A conservation group which has fought to know how water from the Rio Grande is being used by a regional irrigation district in New Mexico will continue its battle for accountability after a judge sided with its arguments.

WildEarth Guardians said the Middle Rio Grande Conservancy District has been issued water permits and extensions for 90 years, without having to adequately prove what's called "beneficial use."

The judge ruled the New Mexico State Engineer violated state law when a challenge brought by WildEarth Guardians was dismissed.

Samantha Ruscavage-Barz, legal director for WildEarth Guardians, said the district is the single largest water user in the Middle Rio Grande Valley, and argued rubber-stamping of extensions needs to end.

"There is nothing in the statute of regulation that said you can give any water user a blank check, and the state engineer doesn't have to be aware and account for how much water is being used," Ruscavage-Barz asserted.

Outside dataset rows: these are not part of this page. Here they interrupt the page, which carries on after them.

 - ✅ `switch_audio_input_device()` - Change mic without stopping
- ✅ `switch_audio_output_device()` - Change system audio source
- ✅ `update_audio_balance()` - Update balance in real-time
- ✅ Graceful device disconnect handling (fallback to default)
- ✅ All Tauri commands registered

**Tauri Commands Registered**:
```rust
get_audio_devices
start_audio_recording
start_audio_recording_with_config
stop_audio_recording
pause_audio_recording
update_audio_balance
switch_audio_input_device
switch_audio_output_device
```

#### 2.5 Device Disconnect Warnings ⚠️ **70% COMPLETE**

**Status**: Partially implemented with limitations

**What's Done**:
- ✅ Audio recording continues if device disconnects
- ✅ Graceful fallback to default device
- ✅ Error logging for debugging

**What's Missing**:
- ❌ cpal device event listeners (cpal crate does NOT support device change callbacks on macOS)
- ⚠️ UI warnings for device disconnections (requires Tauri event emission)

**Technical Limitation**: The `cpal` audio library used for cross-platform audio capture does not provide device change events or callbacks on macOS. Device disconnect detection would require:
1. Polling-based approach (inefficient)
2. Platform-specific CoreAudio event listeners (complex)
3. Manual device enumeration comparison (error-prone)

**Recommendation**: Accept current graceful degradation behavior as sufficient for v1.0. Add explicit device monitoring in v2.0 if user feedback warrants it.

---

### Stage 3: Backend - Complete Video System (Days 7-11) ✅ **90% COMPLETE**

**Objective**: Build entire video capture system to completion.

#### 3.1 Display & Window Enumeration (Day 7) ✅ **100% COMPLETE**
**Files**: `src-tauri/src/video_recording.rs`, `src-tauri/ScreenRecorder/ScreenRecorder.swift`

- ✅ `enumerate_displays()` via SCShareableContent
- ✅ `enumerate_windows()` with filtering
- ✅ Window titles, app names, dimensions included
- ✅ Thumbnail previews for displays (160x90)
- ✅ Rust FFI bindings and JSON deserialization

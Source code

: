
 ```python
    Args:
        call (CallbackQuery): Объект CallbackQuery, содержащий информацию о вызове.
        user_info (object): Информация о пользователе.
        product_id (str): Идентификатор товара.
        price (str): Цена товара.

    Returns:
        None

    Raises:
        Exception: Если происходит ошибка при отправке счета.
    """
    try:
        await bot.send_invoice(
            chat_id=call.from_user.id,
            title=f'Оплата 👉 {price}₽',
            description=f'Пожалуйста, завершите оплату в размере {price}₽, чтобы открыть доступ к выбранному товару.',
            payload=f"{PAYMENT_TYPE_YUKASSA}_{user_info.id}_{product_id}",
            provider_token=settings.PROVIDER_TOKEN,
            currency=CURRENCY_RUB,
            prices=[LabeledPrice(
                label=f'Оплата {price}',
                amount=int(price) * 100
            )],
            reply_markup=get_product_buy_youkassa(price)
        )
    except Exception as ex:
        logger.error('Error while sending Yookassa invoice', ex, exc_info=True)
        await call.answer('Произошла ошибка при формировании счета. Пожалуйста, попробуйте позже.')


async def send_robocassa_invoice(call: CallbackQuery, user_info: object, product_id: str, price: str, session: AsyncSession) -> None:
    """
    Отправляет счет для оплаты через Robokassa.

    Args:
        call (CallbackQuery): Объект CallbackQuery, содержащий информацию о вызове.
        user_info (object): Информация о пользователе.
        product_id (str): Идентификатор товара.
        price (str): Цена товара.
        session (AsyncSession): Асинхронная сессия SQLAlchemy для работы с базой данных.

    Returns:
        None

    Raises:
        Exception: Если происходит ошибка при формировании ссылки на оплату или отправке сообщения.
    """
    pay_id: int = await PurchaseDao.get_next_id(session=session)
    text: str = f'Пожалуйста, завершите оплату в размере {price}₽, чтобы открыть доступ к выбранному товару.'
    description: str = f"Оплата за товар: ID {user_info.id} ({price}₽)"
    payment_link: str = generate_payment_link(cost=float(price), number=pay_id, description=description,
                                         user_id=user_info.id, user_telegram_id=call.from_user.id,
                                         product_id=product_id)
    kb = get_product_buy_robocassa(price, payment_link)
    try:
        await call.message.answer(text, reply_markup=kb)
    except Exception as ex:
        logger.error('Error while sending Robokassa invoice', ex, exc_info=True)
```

The Rio Grande Conservancy District began diverting water from the river after being awarded the permits in the 1930s. An attorney for the district has said he believes the environmental group's real goal is to reduce the volume of Rio Grande water available to the district and its irrigators.

Ruscavage-Barz believes the State Engineer has been "derelict in his duties" to citizens of the state. She insisted citizens have a right to know how increasingly scarce water supplies are being used.

"And now, conditions are so much worse, with climate change and increased frequency and severity of drought, and the changes in the weather patterns and everything," Ruscavage-Barz pointed out.

She added the district had a lot more irrigated acreage when the applications were first approved more than 80 years ago. Since then, acres used for farming have steadily declined due to development.

"It is really an accountability issue," Ruscavage-Barz contended. "When so much water is involved; I mean, if this was 20 acre-feet or even 100 acre-feet, it would be one thing. But this is potentially 300,000 acre-feet of water that the district potentially has tied up."